Tengen eventually started to lose steam and started publishing the R.B.I. series through Time Warner Interactive, and it seemed to be in a position to move the series forward in new and great directions, including the next generation of 32-bit consoles. However, before the series made the big leap, Tengen decided to basically cash in on the 32X and released what was supposed to basically be a 32-bit quality port. When you start talking about R.B.I. Baseball ’95 you need to keep the “cash in” phrase close to heart because the game was a monumental failure for the franchise that killed it, and it probably helped bury Tengen as a company (actually the failure of Atari, being Tengen’s parent company, was probably a bigger factor, but I won’t go there in this review).
I picked up a complete copy of this 32X rarity for a great deal on eBay, fully knowing that it was going to be a poor game because I had read a few reviews for it highlighting its many failures. When I finally started playing it I realized just how bad this game was. Right from the start, R.B.I. ’95 just screamed “rush job.” It all started with the title screen which was basically no different from any previous installments. You hear an announcer say “RBI…,” literally about that anti-climactically. The voice acts like it’s going to finish the entire name of the game from its tone, but it just chops off, which is just plain cheap sounding. The title screen isn’t the only failure audio-wise, but I’ll touch more on the rest of the sound effects shortly.
There is a basic set of options in the menu, along with some useless filler thrown in for good measure. You have single game, full season, multi-player, a home run derby, and a useless stadium tour where you can simply view all of the different stadiums… and yes, the stadium tour is as stupid as it sounds. I was almost fooled into enjoying the gameplay for the first few games that I played until I realized how much TWI rushed this game. To start, the players are very large and seem decent at first, but then you’ll realize that they all look the same no matter the team, except for different skin color.

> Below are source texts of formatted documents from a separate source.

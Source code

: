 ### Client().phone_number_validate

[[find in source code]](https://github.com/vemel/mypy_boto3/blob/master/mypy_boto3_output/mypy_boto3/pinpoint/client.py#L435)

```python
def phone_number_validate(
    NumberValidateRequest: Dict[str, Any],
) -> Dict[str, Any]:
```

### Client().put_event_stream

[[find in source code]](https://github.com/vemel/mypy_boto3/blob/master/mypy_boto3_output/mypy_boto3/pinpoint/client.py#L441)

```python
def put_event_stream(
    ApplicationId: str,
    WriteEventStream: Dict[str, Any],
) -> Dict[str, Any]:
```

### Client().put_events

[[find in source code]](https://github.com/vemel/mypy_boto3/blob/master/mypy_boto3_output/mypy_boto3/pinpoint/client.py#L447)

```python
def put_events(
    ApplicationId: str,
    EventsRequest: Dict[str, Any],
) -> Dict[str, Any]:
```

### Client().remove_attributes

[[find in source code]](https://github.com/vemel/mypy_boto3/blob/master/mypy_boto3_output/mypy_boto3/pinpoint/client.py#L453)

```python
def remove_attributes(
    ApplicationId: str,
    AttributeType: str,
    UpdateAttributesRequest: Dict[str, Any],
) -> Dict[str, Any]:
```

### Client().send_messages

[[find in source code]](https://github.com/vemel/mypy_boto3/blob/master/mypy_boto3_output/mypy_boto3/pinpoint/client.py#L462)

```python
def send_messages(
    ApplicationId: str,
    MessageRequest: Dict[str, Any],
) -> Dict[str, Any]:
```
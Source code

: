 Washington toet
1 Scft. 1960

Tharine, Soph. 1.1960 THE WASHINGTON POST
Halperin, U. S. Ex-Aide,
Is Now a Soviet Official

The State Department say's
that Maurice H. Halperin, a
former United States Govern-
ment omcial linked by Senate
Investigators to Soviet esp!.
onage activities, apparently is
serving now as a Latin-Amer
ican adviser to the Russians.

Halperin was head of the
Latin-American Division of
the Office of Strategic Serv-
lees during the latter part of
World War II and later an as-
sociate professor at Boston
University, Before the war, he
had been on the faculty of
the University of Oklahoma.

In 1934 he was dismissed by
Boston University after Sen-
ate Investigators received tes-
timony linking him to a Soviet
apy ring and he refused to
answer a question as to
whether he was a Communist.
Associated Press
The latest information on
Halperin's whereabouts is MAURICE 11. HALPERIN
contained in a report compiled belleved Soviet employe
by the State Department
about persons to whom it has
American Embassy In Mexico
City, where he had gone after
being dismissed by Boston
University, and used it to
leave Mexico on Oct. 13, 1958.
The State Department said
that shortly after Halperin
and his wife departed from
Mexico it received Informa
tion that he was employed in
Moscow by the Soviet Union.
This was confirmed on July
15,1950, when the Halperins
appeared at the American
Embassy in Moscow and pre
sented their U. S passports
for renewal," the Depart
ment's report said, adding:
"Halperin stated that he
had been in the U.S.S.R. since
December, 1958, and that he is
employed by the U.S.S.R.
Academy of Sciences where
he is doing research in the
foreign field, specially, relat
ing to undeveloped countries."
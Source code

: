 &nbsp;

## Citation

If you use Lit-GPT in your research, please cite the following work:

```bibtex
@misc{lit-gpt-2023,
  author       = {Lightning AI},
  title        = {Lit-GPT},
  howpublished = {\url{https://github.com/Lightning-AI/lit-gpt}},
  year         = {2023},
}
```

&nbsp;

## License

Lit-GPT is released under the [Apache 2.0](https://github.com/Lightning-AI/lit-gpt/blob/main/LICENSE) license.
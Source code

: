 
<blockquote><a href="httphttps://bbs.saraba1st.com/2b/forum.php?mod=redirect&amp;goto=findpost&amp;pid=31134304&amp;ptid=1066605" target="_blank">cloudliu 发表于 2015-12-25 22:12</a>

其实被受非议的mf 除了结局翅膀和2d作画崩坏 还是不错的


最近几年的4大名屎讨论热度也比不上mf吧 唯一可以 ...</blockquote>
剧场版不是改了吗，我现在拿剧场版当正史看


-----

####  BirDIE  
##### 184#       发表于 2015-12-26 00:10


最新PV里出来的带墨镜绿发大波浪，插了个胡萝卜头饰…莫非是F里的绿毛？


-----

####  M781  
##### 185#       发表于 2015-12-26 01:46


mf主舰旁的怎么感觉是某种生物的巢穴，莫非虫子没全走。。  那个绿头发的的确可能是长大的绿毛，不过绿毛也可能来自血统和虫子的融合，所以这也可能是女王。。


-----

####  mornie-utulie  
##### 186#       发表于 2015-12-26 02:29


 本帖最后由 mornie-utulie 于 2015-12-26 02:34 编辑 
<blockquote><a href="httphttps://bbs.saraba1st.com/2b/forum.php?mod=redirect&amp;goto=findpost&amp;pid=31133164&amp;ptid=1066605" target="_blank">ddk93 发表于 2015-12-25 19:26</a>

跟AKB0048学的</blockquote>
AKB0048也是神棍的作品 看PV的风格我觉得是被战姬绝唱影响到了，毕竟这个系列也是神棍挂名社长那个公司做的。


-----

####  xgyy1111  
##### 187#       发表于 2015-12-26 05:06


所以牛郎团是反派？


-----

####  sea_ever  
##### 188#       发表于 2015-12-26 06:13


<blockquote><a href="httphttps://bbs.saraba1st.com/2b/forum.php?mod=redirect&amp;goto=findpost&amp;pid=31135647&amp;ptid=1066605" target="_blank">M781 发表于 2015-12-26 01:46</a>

The next thing that really annoyed me here is that despite all the 32X’s capabilities, the players still don’t move their legs; they still simply slide around on the ground. It’s really lame and cheap to look at. Have any of you ever heard the phrase “some days you get the bear and other days the bear gets you.?” Well that phrase basically describes the way the games will play to a tee. You will win one game with a score of like twelve to one and the next game will be the complete opposite, and that’s on standard difficulty. Maybe they just modeled the team’s stats after the Chicago Cubs. Heck if I know! What’s worse? Many times, the outfield will catch a fly ball, and you’ll still be safe at first base. HUH? For real Time Warner? There’s a home run derby here too so I figured it’d be a good way for me to get some more mileage out of this game. That was until I discovered just how hard it is to actually hit a home run. I was lucky to hit one or two runs in any one derby, but if you choose Frank Thomas you can almost hit every ball out of the park blindfolded. Yeah, it’s definitely a bit skewed if you ask me.
How about the visuals aside from the players? Well let’s see. Everything is bigger this time around but not any better looking. For example, the pitchers look like they came from a 1930’s cartoon, and everything else looks about as basic as was permitted.
The music is underwhelming and doesn’t even try to fit the mood of the game. The seventh inning stretch sounds especially lame. The worst part of the game has to come from the commentary. Not only does it not sound any better than earlier games, but it’s not even accurate. They were so lazy that the commentary doesn’t even match what play it’s commenting on half of the time. You can hit a line drive down left field and the commentary will say “to first base.” That’s just one example, but the commentary can literally get that screwed and misjudge calls that badly. You have to play it and hear it to believe it.
You’ll be happy to know that Time Warner did its signature end game spam fest here too, telling you to play its other games released at the time. I think it’s pretty funny how most of the games advertised here sucked just as bad as this one does. Wonderful track record huh! Needless to say, R.B.I. Baseball ’95 isn’t worth the time tracking it down or playing it. It was almost the series’ swan song, as it seems like Super R.B.I. Baseball for the SNES came out a bit later, but it most definitely sealed the R.B.I. series’ fate!